Elastic Beanstalk was nice to get us some peace of mind with minimal ops investment, as we migrated to AWS. But it feels creaky. OTOH, it is Dockerless, and there was some movement lately which makes me hopeful that it’s actively developed and improved.
> have you tried using a percent-based batch size Yeah that's definitely something we'll try, along with RollingWithAdditionalBatch. I figured we'd try Immutable first, on the assumption that it'd be faster on principle, because it spins up all 8 instances concurrently. But that doesn't seem quite true
Another thought I've had is this: • in the normal day-to-day deployment case, 26 min is probably acceptable; so we can keep using Rolling deployments (or Immutable deployments) • when there's a problem, however, and you need to deploy a hotfix or roll back a change, 26 min is unacceptable. In this case we could manually switch to AllAtOnce before uploading the new app version
Ah wait — the configuration policy is different than the new application version policy. So you could keep the configuration policy at AllAtOnce indefinetely.

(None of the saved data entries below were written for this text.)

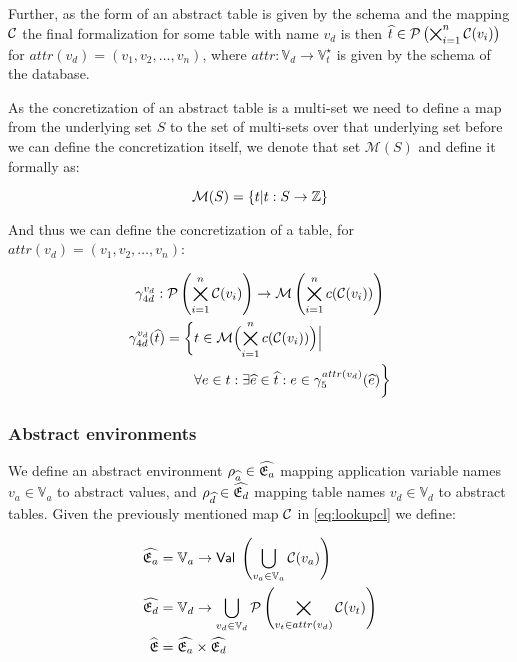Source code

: Further, as the form of an abstract table is given by the schema and the mapping $\mathcal{C}$ the final formalization for some table with name $v_d$ is then $\widehat{t} \in \mathcal{P}\left(\bigtimes_{i = 1}^{n}\mathcal{C}(v_i)\right)$ for $attr(v_d) = (v_1, v_2, \dots, v_n)$, where $attr : \mathbb{V}_d \rightarrow \mathbb{V}_t^\star$ is given by the schema of the database.

As the concretization of an abstract table is a multi-set we need to define a map from the underlying set $S$ to the set of multi-sets over that underlying set before we can define the concretization itself, we denote that set $\mathcal{M}(S)$ and define it formally as:


\begin{equation}
    \mathcal{M}(S) = \{t | t : S \rightarrow \nums\}\label{eq:equation-nums}
\end{equation}


And thus we can define the concretization of a table, for $attr(v_d) = (v_1, v_2, \dots, v_n)$:


\begin{gather}
    \gamma^{v_d}_{4d} : \mathcal{P}\left(\bigtimes_{i = 1}^{n}\mathcal{C}(v_i)\right) \rightarrow \mathcal{M}\left(\bigtimes_{i = 1}^n c(\mathcal{C}(v_i))\right)\\
    \begin{split}
        \gamma^{v_d}_{4d}(\widehat{t}) = \biggl\{ &t \in \mathcal{M}\Bigl(\bigtimes_{i = 1}^n c(\mathcal{C}(v_i))\Bigr) \Big|\\
        &\forall e \in t : \exists \widehat{e} \in \widehat{t} : e \in \gamma^{attr(v_d)}_5(\widehat{e}) \biggr\}
    \end{split}
\end{gather}


\subsubsection{Abstract environments}
We define an abstract environment $\rho_{\widehat{a}} \in \widehat{\mathfrak{E}_a}$ mapping application variable names $v_a \in \mathbb{V}_a$ to abstract values, and $\rho_{\widehat{d}} \in \widehat{\mathfrak{E}_d}$ mapping table names $v_d \in \mathbb{V}_d$ to abstract tables.
Given the previously mentioned map $\mathcal{C}$ in \autoref{eq:lookupcl} we define:


\begin{align}
    \widehat{\mathfrak{E}_a} &= \mathbb{V}_a \rightarrow \mathsf{Val} \; \left( \bigcup_{v_a \in \mathbb{V}_a} \mathcal{C}(v_a) \right) \\
    \widehat{\mathfrak{E}_d} &= \mathbb{V}_d \rightarrow \bigcup_{v_d \in \mathbb{V}_d} \mathcal{P}\left(\bigtimes_{v_t \in attr(v_d)}\mathcal{C}(v_t)\right) \\
    \widehat{\mathfrak{E}} &= \widehat{\mathfrak{E}_a} \times \widehat{\mathfrak{E}_d}
\end{align}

Just tested this. You can manually switch to AllAtOnce in the console. It takes about a minute. Then deploying a new application version takes less than a minute. The downside is that you have downtime, in our case 12 minutes
This tradeoff may be acceptable when hotfixing a customer facing bug
@ghadi how long does it take for traffic to hit a new version of code, and how fast is rolling back? Also, does Fargate necessitate Docker? Does it have a nice console to get started? Is it a good fit for “monoliths”? How do you develop locally? What about monitoring things like traffic, memory use etc etc? Do you pick instance sizes eg if you want large machines with lots of memory? What about static assets, do you bundle nginx together with a JVM or do you make separate containers?

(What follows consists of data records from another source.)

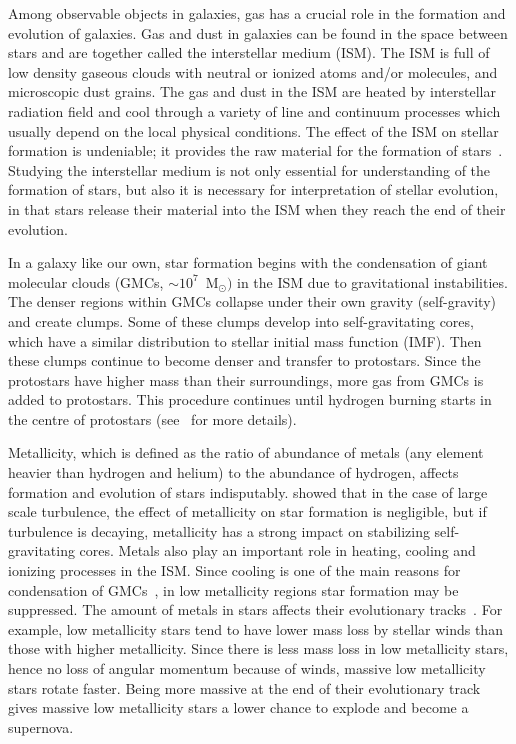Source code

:Among observable objects in galaxies, gas has a crucial role in the formation and evolution of galaxies.
Gas and dust in galaxies can be found in the space between stars and are together called the interstellar medium (ISM). The ISM is full of low density gaseous clouds with neutral or ionized atoms and/or molecules, and microscopic dust grains.
The gas and dust in the ISM are heated by interstellar radiation field and cool through a variety of line and continuum processes which usually depend on the local physical conditions. 
The effect of the ISM on stellar formation is undeniable;  it provides the raw material for the formation of stars~\citep[e.g.][]{Kennicutt08,Bigiel08}.
Studying the interstellar medium is not only essential for understanding of the formation of stars, but also it is necessary for interpretation of stellar evolution, in that stars release their material into the ISM when they reach the end of their evolution.


In a galaxy like our own, star formation begins with the condensation of giant molecular clouds (GMCs, $\sim 10^7$~M$_{\odot})$ in the ISM due to gravitational instabilities. 
The denser regions within GMCs collapse under their own gravity (self-gravity) and create clumps.
Some of these clumps develop into self-gravitating cores, which have a similar distribution to stellar initial mass function (IMF).
Then these clumps continue to become denser and transfer to protostars. 
Since the protostars have higher mass than their surroundings, more gas from GMCs is added to protostars.
This procedure continues until hydrogen burning starts in the centre of protostars (see~\cite{McKee07} for more details). 

Metallicity, which is defined as the ratio of abundance of metals (any element heavier than hydrogen and helium) to the abundance of hydrogen, affects formation and evolution of stars indisputably.
\cite{Walch11} showed that in the case of large scale turbulence, the effect of metallicity on star formation is negligible, but if turbulence is decaying,  metallicity has a strong impact on stabilizing self-gravitating cores.
Metals also play an important role in heating, cooling and ionizing processes in the ISM.
Since cooling is one of the main reasons for condensation of GMCs~\citep[e.g.][]{Maio07}, in low metallicity regions star formation may be suppressed. 
The amount of metals in stars affects their evolutionary tracks~\citep[e.g.][and references therein]{Maeder02}.
For example, low metallicity stars tend to have lower mass loss by stellar winds than those with higher metallicity.
Since there is less mass loss in low metallicity stars, hence no loss of angular momentum because of winds, massive low metallicity stars rotate faster.
Being more massive at the end of their evolutionary track gives massive low metallicity stars a lower chance to explode and become a supernova.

I’m clueless and suspicious about containers and beanstalk gave me an entry point where many things are reasonably automated, but we’re outgrowing it :)

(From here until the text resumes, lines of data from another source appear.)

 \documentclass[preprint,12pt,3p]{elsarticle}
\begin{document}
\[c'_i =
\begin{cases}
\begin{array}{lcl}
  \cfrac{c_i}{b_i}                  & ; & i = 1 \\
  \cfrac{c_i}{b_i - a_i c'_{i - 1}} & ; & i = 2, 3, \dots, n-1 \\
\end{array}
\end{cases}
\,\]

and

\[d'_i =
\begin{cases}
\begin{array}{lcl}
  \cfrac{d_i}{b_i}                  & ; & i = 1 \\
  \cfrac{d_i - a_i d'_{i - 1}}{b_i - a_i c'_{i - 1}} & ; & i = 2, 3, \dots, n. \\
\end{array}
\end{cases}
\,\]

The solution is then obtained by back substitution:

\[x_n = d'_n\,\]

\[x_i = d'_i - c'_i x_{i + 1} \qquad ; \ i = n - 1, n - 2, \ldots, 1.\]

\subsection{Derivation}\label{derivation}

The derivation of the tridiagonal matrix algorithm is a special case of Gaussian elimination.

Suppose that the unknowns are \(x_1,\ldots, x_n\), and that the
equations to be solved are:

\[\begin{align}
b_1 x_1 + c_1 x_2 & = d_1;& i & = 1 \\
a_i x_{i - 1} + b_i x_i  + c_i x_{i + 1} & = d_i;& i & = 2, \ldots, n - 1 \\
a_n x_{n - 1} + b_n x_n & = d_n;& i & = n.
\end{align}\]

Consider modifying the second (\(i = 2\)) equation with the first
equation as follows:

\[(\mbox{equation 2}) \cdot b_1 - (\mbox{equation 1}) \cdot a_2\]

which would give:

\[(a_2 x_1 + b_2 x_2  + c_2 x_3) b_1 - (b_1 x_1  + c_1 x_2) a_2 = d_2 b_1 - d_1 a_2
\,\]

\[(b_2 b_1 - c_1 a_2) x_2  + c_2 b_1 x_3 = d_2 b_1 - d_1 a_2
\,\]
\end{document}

monolith is broad, so I can't assess if it's a good fit, but if you can containerize your app, it's a start
A few more questions: do you use AWS cli to deploy new versions? Is a new version a fresh docker image that you push to a registry, then notify Fargate to run it? How does auto scale work? Is it also suitable for “background” jobs eg if I have some cron jobs can I keep a Fargate container running forever?
What about the subjective stuff instead, are you happy with it? Would you choose it for a new project?
upstream build job makes a docker image, downstream deployment job updates cloudformation stack
since java is so easy to deploy, sometimes I use a stock container that downloads the jar upon startup
autoscaling in ECS/Fargate https://docs.aws.amazon.com/AmazonECS/latest/developerguide/service-auto-scaling.html
Subjectively, I like Fargate, but I've used it for several years now and have some expertise
We used to use Fargate, and I quite liked it. Had to switch due to lack of persistent storage at the time. It's gotten some very nice features since, however. They added capacity providers so using the spot market is easy. You can now attach EFS volumes to a task for persistent storage. We use Datadog for metrics, logs, APM. If you use something similar, all tasks need a sidecar container running which is a small additional added cost per task replica. Deploy everything using Pulumi. Overall Fargate experience has been fantastic. Would also recommend.
Ah, right, so different vendors. Interesting POV, I thought that using AWS for everything was the norm but it seems not.